▸ YOUR TASK
Transcribe, leaving out every picture, the lines that run from the start of the listing below through the line with "Export Data Request**.</span></span>".

• • • •

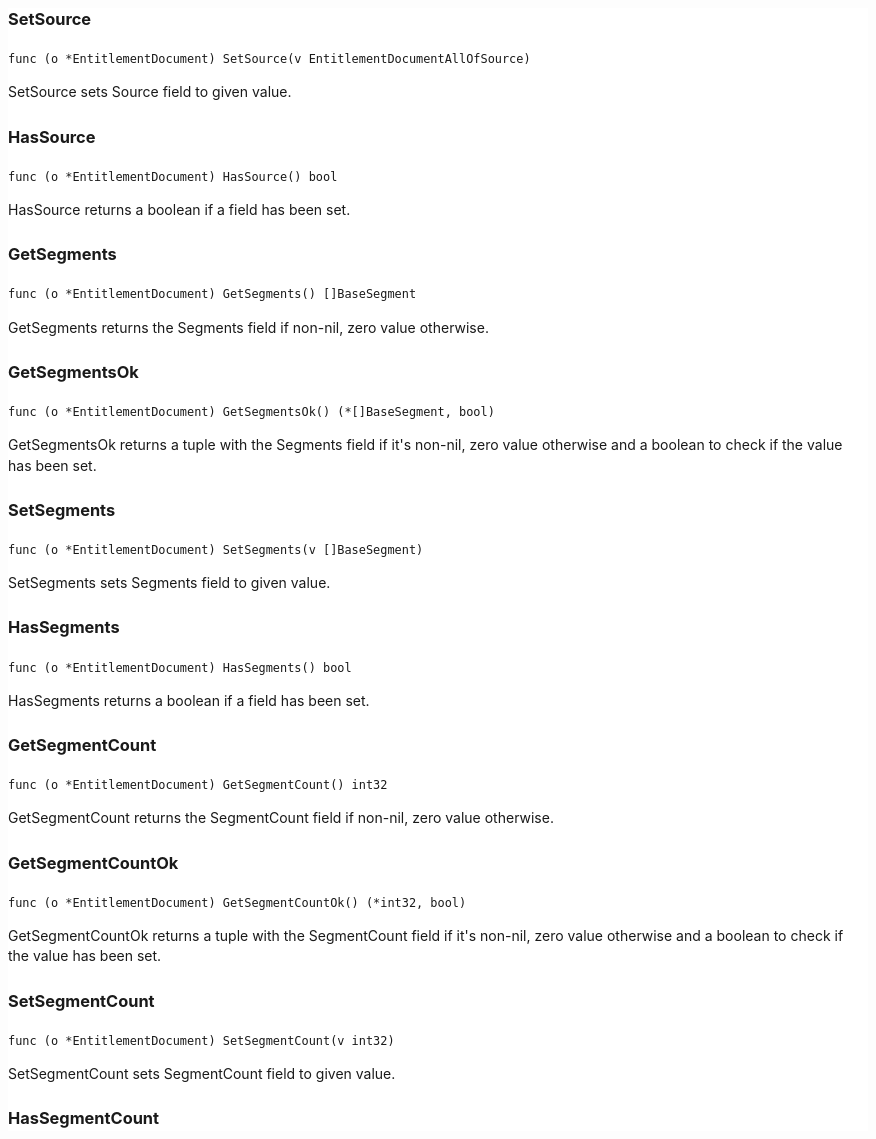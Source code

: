 ### SetSource

`func (o *EntitlementDocument) SetSource(v EntitlementDocumentAllOfSource)`

SetSource sets Source field to given value.

### HasSource

`func (o *EntitlementDocument) HasSource() bool`

HasSource returns a boolean if a field has been set.

### GetSegments

`func (o *EntitlementDocument) GetSegments() []BaseSegment`

GetSegments returns the Segments field if non-nil, zero value otherwise.

### GetSegmentsOk

`func (o *EntitlementDocument) GetSegmentsOk() (*[]BaseSegment, bool)`

GetSegmentsOk returns a tuple with the Segments field if it's non-nil, zero value otherwise
and a boolean to check if the value has been set.

### SetSegments

`func (o *EntitlementDocument) SetSegments(v []BaseSegment)`

SetSegments sets Segments field to given value.

### HasSegments

`func (o *EntitlementDocument) HasSegments() bool`

HasSegments returns a boolean if a field has been set.

### GetSegmentCount

`func (o *EntitlementDocument) GetSegmentCount() int32`

GetSegmentCount returns the SegmentCount field if non-nil, zero value otherwise.

### GetSegmentCountOk

`func (o *EntitlementDocument) GetSegmentCountOk() (*int32, bool)`

GetSegmentCountOk returns a tuple with the SegmentCount field if it's non-nil, zero value otherwise
and a boolean to check if the value has been set.

### SetSegmentCount

`func (o *EntitlementDocument) SetSegmentCount(v int32)`

SetSegmentCount sets SegmentCount field to given value.

### HasSegmentCount
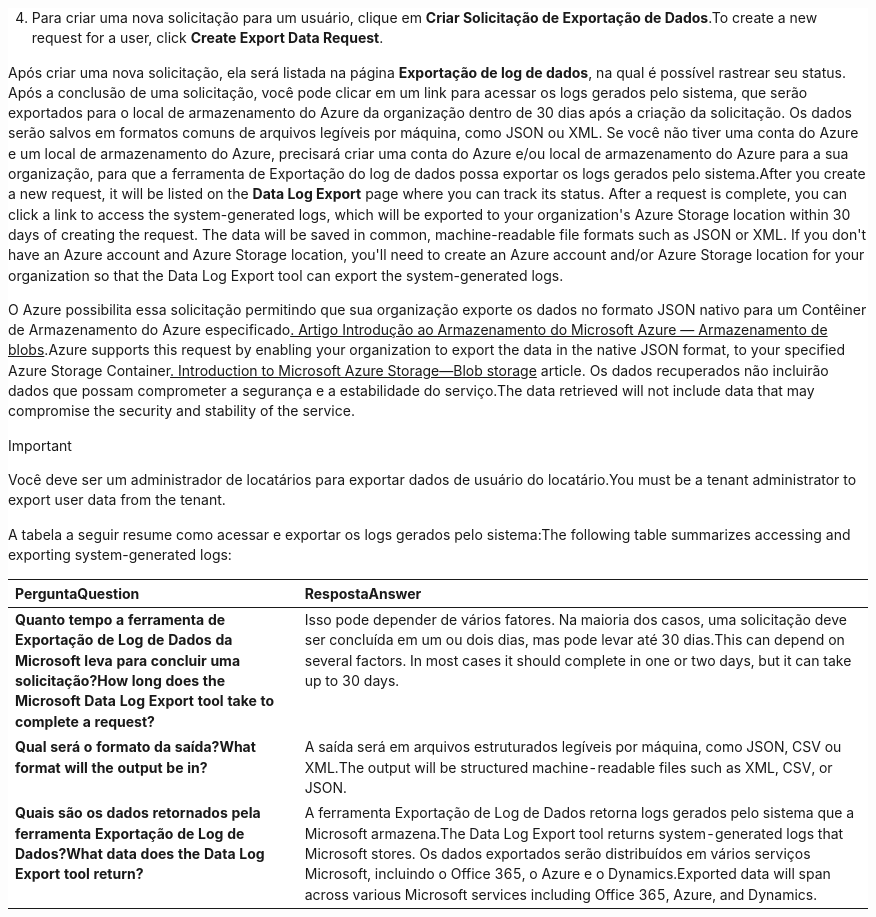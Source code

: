 4. <span data-ttu-id="9e6df-292">Para criar uma nova solicitação para um usuário, clique em **Criar Solicitação de Exportação de Dados**.</span><span class="sxs-lookup"><span data-stu-id="9e6df-292">To create a new request for a user, click **Create Export Data Request**.</span></span>

<span data-ttu-id="9e6df-p145">Após criar uma nova solicitação, ela será listada na página **Exportação de log de dados**, na qual é possível rastrear seu status. Após a conclusão de uma solicitação, você pode clicar em um link para acessar os logs gerados pelo sistema, que serão exportados para o local de armazenamento do Azure da organização dentro de 30 dias após a criação da solicitação. Os dados serão salvos em formatos comuns de arquivos legíveis por máquina, como JSON ou XML. Se você não tiver uma conta do Azure e um local de armazenamento do Azure, precisará criar uma conta do Azure e/ou local de armazenamento do Azure para a sua organização, para que a ferramenta de Exportação do log de dados possa exportar os logs gerados pelo sistema.</span><span class="sxs-lookup"><span data-stu-id="9e6df-p145">After you create a new request, it will be listed on the **Data Log Export** page where you can track its status. After a request is complete, you can click a link to access the system-generated logs, which will be exported to your organization's Azure Storage location within 30 days of creating the request. The data will be saved in common, machine-readable file formats such as JSON or XML. If you don't have an Azure account and Azure Storage location, you'll need to create an Azure account and/or Azure Storage location for your organization so that the Data Log Export tool can export the system-generated logs.</span></span>

<span data-ttu-id="9e6df-297">O Azure possibilita essa solicitação permitindo que sua organização exporte os dados no formato JSON nativo para um Contêiner de Armazenamento do Azure especificado[. Artigo Introdução ao Armazenamento do Microsoft Azure — Armazenamento de blobs](https://docs.microsoft.com/azure/storage/common/storage-introduction#blob-storage).</span><span class="sxs-lookup"><span data-stu-id="9e6df-297">Azure supports this request by enabling your organization to export the data in the native JSON format, to your specified Azure Storage Container[. Introduction to Microsoft Azure Storage—Blob storage](https://docs.microsoft.com/azure/storage/common/storage-introduction#blob-storage) article.</span></span> <span data-ttu-id="9e6df-298">Os dados recuperados não incluirão dados que possam comprometer a segurança e a estabilidade do serviço.</span><span class="sxs-lookup"><span data-stu-id="9e6df-298">The data retrieved will not include data that may compromise the security and stability of the service.</span></span>

> [!IMPORTANT]
> <span data-ttu-id="9e6df-299">Você deve ser um administrador de locatários para exportar dados de usuário do locatário.</span><span class="sxs-lookup"><span data-stu-id="9e6df-299">You must be a tenant administrator to export user data from the tenant.</span></span>

<span data-ttu-id="9e6df-300">A tabela a seguir resume como acessar e exportar os logs gerados pelo sistema:</span><span class="sxs-lookup"><span data-stu-id="9e6df-300">The following table summarizes accessing and exporting system-generated logs:</span></span>

| <span data-ttu-id="9e6df-301">**Pergunta**</span><span class="sxs-lookup"><span data-stu-id="9e6df-301">**Question**</span></span> | <span data-ttu-id="9e6df-302">**Resposta**</span><span class="sxs-lookup"><span data-stu-id="9e6df-302">**Answer**</span></span> |
|:----|:---|
|<span data-ttu-id="9e6df-303">**Quanto tempo a ferramenta de Exportação de Log de Dados da Microsoft leva para concluir uma solicitação?**</span><span class="sxs-lookup"><span data-stu-id="9e6df-303">**How long does the Microsoft Data Log Export tool take to complete a request?**</span></span>| <span data-ttu-id="9e6df-p147">Isso pode depender de vários fatores. Na maioria dos casos, uma solicitação deve ser concluída em um ou dois dias, mas pode levar até 30 dias.</span><span class="sxs-lookup"><span data-stu-id="9e6df-p147">This can depend on several factors. In most cases it should complete in one or two days, but it can take up to 30 days.</span></span> |
|<span data-ttu-id="9e6df-306">**Qual será o formato da saída?**</span><span class="sxs-lookup"><span data-stu-id="9e6df-306">**What format will the output be in?**</span></span>| <span data-ttu-id="9e6df-307">A saída será em arquivos estruturados legíveis por máquina, como JSON, CSV ou XML.</span><span class="sxs-lookup"><span data-stu-id="9e6df-307">The output will be structured machine-readable files such as XML, CSV, or JSON.</span></span> |
|<span data-ttu-id="9e6df-308">**Quais são os dados retornados pela ferramenta Exportação de Log de Dados?**</span><span class="sxs-lookup"><span data-stu-id="9e6df-308">**What data does the Data Log Export tool return?**</span></span>| <span data-ttu-id="9e6df-309">A ferramenta Exportação de Log de Dados retorna logs gerados pelo sistema que a Microsoft armazena.</span><span class="sxs-lookup"><span data-stu-id="9e6df-309">The Data Log Export tool returns system-generated logs that Microsoft stores.</span></span> <span data-ttu-id="9e6df-310">Os dados exportados serão distribuídos em vários serviços Microsoft, incluindo o Office 365, o Azure e o Dynamics.</span><span class="sxs-lookup"><span data-stu-id="9e6df-310">Exported data will span across various Microsoft services including Office 365, Azure, and Dynamics.</span></span> |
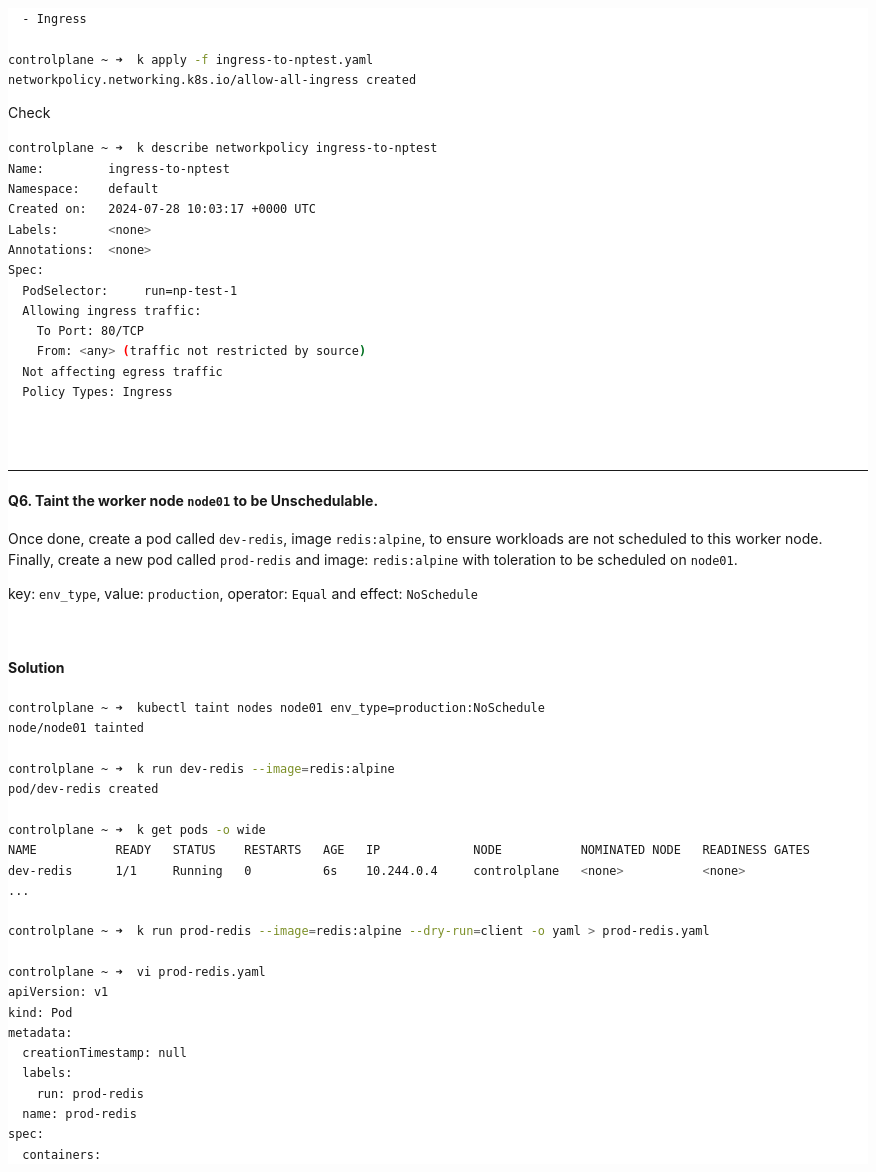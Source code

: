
 ```Bash
  - Ingress

controlplane ~ ➜  k apply -f ingress-to-nptest.yaml 
networkpolicy.networking.k8s.io/allow-all-ingress created
```

Check

```Bash
controlplane ~ ➜  k describe networkpolicy ingress-to-nptest
Name:         ingress-to-nptest
Namespace:    default
Created on:   2024-07-28 10:03:17 +0000 UTC
Labels:       <none>
Annotations:  <none>
Spec:
  PodSelector:     run=np-test-1
  Allowing ingress traffic:
    To Port: 80/TCP
    From: <any> (traffic not restricted by source)
  Not affecting egress traffic
  Policy Types: Ingress
```

<br><br>

---

#### Q6. Taint the worker node `node01` to be Unschedulable. 
Once done, create a pod called `dev-redis`, image `redis:alpine`, to ensure workloads are not scheduled to this worker node.
Finally, create a new pod called `prod-redis` and image: `redis:alpine` with toleration to be scheduled on `node01`.

key: `env_type`, value: `production`, operator: `Equal` and effect: `NoSchedule`

<br>

#### Solution

```Bash
controlplane ~ ➜  kubectl taint nodes node01 env_type=production:NoSchedule
node/node01 tainted

controlplane ~ ➜  k run dev-redis --image=redis:alpine
pod/dev-redis created

controlplane ~ ➜  k get pods -o wide
NAME           READY   STATUS    RESTARTS   AGE   IP             NODE           NOMINATED NODE   READINESS GATES
dev-redis      1/1     Running   0          6s    10.244.0.4     controlplane   <none>           <none>
...

controlplane ~ ➜  k run prod-redis --image=redis:alpine --dry-run=client -o yaml > prod-redis.yaml

controlplane ~ ➜  vi prod-redis.yaml 
apiVersion: v1
kind: Pod
metadata:
  creationTimestamp: null
  labels:
    run: prod-redis
  name: prod-redis
spec:
  containers:
```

• • • •

▸ YOUR RESPONSE
Source code

: ### SetSource

`func (o *EntitlementDocument) SetSource(v EntitlementDocumentAllOfSource)`

SetSource sets Source field to given value.

### HasSource

`func (o *EntitlementDocument) HasSource() bool`

HasSource returns a boolean if a field has been set.

### GetSegments

`func (o *EntitlementDocument) GetSegments() []BaseSegment`

GetSegments returns the Segments field if non-nil, zero value otherwise.

### GetSegmentsOk

`func (o *EntitlementDocument) GetSegmentsOk() (*[]BaseSegment, bool)`

GetSegmentsOk returns a tuple with the Segments field if it's non-nil, zero value otherwise
and a boolean to check if the value has been set.

### SetSegments

`func (o *EntitlementDocument) SetSegments(v []BaseSegment)`

SetSegments sets Segments field to given value.

### HasSegments

`func (o *EntitlementDocument) HasSegments() bool`

HasSegments returns a boolean if a field has been set.

### GetSegmentCount

`func (o *EntitlementDocument) GetSegmentCount() int32`

GetSegmentCount returns the SegmentCount field if non-nil, zero value otherwise.

### GetSegmentCountOk

`func (o *EntitlementDocument) GetSegmentCountOk() (*int32, bool)`

GetSegmentCountOk returns a tuple with the SegmentCount field if it's non-nil, zero value otherwise
and a boolean to check if the value has been set.

### SetSegmentCount

`func (o *EntitlementDocument) SetSegmentCount(v int32)`

SetSegmentCount sets SegmentCount field to given value.

### HasSegmentCount
Source code

: 4. <span data-ttu-id="9e6df-292">Para criar uma nova solicitação para um usuário, clique em **Criar Solicitação de Exportação de Dados**.</span><span class="sxs-lookup"><span data-stu-id="9e6df-292">To create a new request for a user, click **Create Export Data Request**.</span></span>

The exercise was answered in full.